Johannesburg, South Africa – 8 June 2012, Telkom SA Limited (JSE: TKG) today announced Group annual results for the year ended 31 March 2012.

Segment structure

The Group's reporting segments are business units that are separately managed. The Group consists of two reportable segments. The fixed-line segment provides fixed-line access and data communications services and the mobile segment provides mobile voice services, data services and handsets sales through 8•ta.

The "other" category is a reconciling item which is split geographically between International and South Africa. Telkom International category provides internet services outside South Africa, through the iWayAfrica group. The South African category includes the Trudon Group, Swiftnet, Data Centre Operations and the Group's corporate centre.

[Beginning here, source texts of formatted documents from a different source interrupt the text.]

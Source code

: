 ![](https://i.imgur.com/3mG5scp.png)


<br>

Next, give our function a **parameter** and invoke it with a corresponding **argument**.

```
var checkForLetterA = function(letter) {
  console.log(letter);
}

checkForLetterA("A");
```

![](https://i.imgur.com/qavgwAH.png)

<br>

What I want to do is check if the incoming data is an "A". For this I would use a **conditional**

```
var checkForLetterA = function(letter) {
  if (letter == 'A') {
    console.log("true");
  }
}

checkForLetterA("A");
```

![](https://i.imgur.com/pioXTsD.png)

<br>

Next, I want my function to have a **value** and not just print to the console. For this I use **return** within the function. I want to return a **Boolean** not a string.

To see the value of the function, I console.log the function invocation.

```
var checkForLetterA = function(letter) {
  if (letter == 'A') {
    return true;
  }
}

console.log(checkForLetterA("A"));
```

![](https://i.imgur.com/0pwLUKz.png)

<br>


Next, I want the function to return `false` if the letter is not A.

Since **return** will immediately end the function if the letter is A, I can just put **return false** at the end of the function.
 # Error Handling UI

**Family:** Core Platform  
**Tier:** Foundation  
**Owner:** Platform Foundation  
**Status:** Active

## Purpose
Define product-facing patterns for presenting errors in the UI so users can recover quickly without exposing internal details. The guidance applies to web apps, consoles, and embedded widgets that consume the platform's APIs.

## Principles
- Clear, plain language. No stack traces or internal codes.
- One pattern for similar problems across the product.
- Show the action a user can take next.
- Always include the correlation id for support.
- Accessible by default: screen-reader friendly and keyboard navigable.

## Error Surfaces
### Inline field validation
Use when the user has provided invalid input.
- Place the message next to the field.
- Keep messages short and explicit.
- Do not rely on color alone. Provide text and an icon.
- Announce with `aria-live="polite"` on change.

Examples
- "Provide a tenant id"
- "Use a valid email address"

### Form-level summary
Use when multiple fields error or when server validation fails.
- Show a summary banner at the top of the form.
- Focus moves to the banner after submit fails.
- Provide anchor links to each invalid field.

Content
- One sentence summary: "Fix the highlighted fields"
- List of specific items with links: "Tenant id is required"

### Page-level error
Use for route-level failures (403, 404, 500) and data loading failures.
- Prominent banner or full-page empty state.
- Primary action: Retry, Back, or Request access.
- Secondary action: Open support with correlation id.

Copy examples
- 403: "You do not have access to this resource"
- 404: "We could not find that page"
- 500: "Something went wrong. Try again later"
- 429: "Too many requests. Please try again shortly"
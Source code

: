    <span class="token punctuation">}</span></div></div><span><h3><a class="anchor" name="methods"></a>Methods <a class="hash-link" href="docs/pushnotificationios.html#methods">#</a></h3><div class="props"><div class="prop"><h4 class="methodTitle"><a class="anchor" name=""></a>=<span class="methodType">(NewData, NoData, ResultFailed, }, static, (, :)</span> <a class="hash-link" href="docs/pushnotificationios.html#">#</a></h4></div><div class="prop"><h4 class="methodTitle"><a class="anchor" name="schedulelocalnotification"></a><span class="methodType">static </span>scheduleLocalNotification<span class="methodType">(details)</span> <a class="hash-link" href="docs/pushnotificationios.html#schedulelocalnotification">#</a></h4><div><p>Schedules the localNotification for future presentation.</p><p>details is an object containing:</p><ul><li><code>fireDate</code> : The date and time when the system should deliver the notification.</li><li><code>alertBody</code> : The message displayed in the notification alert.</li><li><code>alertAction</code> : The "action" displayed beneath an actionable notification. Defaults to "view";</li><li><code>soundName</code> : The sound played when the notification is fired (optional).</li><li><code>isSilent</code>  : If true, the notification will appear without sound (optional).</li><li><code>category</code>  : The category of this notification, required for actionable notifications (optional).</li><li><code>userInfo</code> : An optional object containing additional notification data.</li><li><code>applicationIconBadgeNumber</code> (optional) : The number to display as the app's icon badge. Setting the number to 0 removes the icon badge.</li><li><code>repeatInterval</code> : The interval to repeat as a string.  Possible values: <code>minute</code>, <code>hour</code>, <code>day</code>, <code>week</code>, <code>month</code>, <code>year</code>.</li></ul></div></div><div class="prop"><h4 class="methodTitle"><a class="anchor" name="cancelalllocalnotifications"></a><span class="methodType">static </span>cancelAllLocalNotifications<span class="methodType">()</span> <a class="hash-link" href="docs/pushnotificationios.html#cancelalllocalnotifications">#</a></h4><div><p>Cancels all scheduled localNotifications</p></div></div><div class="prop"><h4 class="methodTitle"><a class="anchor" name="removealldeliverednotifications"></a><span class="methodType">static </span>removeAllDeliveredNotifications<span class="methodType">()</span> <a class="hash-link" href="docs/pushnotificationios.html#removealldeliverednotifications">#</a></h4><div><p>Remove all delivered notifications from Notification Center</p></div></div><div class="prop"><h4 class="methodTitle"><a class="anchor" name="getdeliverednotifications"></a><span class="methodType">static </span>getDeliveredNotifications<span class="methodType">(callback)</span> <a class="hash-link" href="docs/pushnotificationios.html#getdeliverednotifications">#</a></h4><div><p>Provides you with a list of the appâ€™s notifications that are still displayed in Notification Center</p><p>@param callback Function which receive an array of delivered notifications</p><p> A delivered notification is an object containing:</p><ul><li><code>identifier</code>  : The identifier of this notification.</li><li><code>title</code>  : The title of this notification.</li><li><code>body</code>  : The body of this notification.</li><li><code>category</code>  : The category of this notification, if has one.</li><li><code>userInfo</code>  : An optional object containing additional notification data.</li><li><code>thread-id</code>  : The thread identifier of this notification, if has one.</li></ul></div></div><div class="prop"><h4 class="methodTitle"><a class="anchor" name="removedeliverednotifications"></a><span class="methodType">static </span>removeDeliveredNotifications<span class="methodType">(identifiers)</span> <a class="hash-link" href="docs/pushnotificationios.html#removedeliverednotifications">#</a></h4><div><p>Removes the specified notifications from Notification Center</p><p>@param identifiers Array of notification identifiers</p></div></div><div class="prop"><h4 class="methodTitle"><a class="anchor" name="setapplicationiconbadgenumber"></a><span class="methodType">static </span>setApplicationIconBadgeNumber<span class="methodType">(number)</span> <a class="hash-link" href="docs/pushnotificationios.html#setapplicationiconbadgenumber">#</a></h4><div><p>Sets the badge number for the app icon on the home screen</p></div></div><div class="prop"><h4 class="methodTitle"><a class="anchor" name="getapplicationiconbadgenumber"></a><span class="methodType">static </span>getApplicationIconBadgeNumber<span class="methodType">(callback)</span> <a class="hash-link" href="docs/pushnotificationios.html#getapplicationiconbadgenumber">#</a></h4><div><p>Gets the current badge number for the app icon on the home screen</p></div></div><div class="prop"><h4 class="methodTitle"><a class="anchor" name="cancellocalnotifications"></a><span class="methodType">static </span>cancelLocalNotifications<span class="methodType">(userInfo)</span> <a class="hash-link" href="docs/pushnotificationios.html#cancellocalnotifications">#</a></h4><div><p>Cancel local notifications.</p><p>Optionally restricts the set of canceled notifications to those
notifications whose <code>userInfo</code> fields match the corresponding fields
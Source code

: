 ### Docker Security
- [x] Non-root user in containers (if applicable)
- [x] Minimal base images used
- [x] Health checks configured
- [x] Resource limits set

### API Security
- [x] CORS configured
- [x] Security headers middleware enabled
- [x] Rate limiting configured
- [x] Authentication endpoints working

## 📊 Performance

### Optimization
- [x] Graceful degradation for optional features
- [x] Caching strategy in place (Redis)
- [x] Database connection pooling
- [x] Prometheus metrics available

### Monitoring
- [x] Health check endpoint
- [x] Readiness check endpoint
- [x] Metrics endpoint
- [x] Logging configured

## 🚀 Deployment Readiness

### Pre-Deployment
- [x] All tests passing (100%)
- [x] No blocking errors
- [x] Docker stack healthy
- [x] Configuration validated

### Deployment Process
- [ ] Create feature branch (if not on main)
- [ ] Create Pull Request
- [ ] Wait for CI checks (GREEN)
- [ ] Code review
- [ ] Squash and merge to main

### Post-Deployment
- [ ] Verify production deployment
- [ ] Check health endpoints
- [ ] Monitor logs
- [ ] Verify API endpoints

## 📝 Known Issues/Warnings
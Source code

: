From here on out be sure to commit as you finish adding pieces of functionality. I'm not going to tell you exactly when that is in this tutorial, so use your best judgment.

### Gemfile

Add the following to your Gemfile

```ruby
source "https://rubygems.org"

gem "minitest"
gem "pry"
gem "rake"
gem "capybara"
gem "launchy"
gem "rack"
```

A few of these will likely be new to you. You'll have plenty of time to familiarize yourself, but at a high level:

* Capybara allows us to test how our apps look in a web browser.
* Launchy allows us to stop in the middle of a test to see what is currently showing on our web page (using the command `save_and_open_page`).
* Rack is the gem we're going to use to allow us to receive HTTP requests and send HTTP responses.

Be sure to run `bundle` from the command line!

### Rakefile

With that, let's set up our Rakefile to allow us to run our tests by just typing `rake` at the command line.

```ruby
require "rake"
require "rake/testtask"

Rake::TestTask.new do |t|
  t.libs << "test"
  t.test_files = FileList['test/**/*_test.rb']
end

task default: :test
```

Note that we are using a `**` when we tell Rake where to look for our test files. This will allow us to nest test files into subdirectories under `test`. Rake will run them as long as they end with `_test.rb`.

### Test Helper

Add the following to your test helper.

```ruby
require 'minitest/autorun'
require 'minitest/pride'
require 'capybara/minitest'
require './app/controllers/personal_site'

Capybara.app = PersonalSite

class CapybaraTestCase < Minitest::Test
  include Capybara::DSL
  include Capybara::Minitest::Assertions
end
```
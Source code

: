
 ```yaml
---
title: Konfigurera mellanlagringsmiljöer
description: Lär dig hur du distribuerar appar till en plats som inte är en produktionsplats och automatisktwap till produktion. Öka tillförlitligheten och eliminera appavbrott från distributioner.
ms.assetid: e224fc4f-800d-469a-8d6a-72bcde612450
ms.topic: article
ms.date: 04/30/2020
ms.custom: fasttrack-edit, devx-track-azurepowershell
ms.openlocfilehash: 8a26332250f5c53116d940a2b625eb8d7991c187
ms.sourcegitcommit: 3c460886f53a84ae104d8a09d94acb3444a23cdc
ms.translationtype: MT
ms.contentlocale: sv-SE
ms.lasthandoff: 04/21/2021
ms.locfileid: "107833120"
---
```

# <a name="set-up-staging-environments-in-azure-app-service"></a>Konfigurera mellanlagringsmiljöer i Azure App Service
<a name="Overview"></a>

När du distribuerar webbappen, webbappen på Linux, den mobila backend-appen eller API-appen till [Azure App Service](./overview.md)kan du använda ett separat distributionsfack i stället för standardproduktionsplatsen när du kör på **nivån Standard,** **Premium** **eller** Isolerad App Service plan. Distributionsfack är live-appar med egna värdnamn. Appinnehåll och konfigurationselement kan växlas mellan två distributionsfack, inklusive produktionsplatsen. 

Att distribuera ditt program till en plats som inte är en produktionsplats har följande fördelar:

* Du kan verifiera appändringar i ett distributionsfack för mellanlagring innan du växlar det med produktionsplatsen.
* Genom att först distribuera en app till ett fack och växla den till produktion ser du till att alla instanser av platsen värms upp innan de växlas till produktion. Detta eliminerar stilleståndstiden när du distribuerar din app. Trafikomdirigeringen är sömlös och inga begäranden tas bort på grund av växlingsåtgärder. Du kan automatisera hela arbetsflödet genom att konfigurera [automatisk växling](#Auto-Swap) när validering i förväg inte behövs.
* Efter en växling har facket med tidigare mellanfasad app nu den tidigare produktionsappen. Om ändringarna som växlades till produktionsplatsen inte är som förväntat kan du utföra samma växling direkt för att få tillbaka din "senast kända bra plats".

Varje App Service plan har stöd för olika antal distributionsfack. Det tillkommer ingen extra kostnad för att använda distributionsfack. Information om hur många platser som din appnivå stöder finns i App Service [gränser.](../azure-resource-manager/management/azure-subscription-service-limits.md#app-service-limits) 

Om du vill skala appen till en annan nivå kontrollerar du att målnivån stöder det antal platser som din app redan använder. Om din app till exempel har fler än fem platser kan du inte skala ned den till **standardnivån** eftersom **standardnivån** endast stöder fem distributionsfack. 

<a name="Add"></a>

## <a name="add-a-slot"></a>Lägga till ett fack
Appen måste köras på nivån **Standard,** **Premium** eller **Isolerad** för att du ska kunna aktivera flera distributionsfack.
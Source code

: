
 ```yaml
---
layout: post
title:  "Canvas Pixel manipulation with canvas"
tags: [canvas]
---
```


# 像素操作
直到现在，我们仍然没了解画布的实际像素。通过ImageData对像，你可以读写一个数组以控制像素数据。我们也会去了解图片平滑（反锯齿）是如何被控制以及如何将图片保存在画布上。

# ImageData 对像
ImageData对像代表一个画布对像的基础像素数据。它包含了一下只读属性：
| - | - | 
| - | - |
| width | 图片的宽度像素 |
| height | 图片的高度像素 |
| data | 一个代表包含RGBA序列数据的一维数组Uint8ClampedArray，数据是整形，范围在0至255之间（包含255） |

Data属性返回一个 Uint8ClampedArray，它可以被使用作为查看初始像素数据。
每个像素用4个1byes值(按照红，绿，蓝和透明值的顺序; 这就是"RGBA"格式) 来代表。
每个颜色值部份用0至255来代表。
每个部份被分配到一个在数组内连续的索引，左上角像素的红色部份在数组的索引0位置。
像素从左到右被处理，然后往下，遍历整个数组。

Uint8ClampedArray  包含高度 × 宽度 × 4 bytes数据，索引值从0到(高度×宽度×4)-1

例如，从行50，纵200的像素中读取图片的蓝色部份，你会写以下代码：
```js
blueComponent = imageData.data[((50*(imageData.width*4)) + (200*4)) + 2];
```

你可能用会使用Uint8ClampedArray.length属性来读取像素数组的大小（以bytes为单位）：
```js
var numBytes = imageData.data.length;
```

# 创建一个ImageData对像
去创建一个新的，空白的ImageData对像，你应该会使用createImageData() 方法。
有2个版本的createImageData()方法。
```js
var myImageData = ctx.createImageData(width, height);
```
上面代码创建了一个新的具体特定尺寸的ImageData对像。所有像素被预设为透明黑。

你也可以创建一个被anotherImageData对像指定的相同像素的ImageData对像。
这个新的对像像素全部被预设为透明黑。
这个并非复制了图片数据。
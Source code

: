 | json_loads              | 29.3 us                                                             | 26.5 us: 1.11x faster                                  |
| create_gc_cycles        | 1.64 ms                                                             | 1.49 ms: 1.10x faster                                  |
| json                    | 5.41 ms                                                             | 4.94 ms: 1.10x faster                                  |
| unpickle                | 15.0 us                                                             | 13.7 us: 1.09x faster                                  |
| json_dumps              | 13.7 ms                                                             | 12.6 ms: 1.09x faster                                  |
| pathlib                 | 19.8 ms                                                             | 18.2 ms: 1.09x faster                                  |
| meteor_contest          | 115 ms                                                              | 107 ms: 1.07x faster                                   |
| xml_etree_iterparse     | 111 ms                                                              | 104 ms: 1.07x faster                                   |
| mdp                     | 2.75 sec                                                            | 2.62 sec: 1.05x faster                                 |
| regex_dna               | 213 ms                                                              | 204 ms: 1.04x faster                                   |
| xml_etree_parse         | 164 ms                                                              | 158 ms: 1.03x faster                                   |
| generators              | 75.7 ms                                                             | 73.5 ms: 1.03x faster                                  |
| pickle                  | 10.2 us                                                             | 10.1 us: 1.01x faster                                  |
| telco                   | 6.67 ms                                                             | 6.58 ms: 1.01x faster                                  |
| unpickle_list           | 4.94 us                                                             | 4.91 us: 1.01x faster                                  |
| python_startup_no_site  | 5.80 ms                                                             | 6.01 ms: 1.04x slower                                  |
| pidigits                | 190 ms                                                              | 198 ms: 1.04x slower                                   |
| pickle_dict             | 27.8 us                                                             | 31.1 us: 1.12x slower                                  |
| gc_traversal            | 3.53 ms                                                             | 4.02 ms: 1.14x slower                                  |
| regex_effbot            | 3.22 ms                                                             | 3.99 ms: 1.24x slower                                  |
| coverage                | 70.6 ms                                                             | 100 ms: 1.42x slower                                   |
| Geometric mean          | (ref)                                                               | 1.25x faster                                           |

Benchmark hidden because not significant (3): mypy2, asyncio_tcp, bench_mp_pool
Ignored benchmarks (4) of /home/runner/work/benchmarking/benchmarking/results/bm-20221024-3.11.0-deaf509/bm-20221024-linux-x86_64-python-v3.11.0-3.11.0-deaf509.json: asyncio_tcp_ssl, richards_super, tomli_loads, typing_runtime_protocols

Comparative information has been restated to reflect the internal restructuring between the fixed-line segment and the Group’s corporate centre and to reflect the entire operations of Multi-Links as discontinued operations.

Group salient features for the year ended 31 March 2012

  • ADSL subscribers increased 10.0% to 827,091.
  • Calling plan subscribers increased 4.6% to 819,019.
  • Managed data network sites increased 13.9% to 38,902.
  • Active mobile subscribers increased 213.2% to 1,483,401 with a blended ARPU of R68.86.
  • Operating revenue down 0.7% to R33.1 billion.
  • Fixed-line employee expenses decreased 15.0% to R6.6 billion.
  • Mobile EBITDA loss of R2.2 billion after elimination.
  • Group EBITDA margin decreased to 25.8% from 28.1%.
  • Fixed-line EBITDA margin increased from 36.8% to 38.6%.
  • Basic earnings per share decreased 97.8% to 10.4 cents per share.
  • Headline earnings per share decreased 33.0% to 324.7 cents.
  • Free cash flow generated of R2.1 billion (2011: R2.2 billion).
  • Net debt to EBITDA remains 0.5x.

Statement by Nombulelo Moholi, Group Chief Executive Officer

Telkom faces many challenges at the moment but we will advance calmly, determined and focused on delivering on the promise of our business and strategy going forward. Group financial results for the year under review reflects our challenges but we took a number of significant steps towards securing a successful future for Telkom and we began casting the foundation that will allow the Group to compete well and build value in the future. It was a year of clean-up and consolidation across the Telkom Group. Our strategy going forward is clear and focused.

Our results for the year include a R896 million loss relating to the disposal of Multi-Links and an impairment loss of R569 million relating to the iWayAfrica goodwill and assets. Headline earnings per share declined 33.0% from the prior year. This is mainly as a result of the investment made in our mobile business as well as R605 million additional depreciation as a result of the review of the useful lives of existing network equipment as we invest to transform to a commercially led next generation network. This was partially offset by R739 million voluntary employee severance package costs included in the prior year.

Much has been accomplished in terms of aligning the broader strategy and consolidating our operations but there is much that still needs to be done. The group faced continued erosion of the traditional fixed-line business with fixed-line traffic revenue decreasing by 8.0%. Despite the decline in traffic volumes and pricing pressure we managed to hold the fixed-line revenue decline to 2.8%. Demand for faster products at lower prices continued to put our data revenue under pressure.

The sale of Multi-Links was concluded in October. While the process faced more challenges than we were anticipating, management is satisfied that Telkom is now better positioned to focus on delivering better results in its core business without further distraction from non-aligned operations. We believe that the negative financial and legal impacts associated with retaining Multi-Links would have had a far more negative impact on the group than divesting as quickly and proficiently as we did.

We have agreed with the Board an approach to dividend payments that is in the best longer term interests of Telkom.

The ordinary dividend has been considered with reference to Telkom's current and expected future challenges, performance, debt and cash flow levels. Telkom's strategic objectives of network transformation and the building of its mobile business will see dividends being considered on an annual basis based on the performance of the group.

Telkom has decided not to declare a dividend in respect of the financial year ended 31 March 2012. While our current financial position should allow us to fund network transformation and build our data driven mobile offering, the Board has decided that it is prudent to allow for more internally generated funding for the capital expenditures planned over the next three years. This will better position Telkom to weather uncertainties as we advance our value building strategy.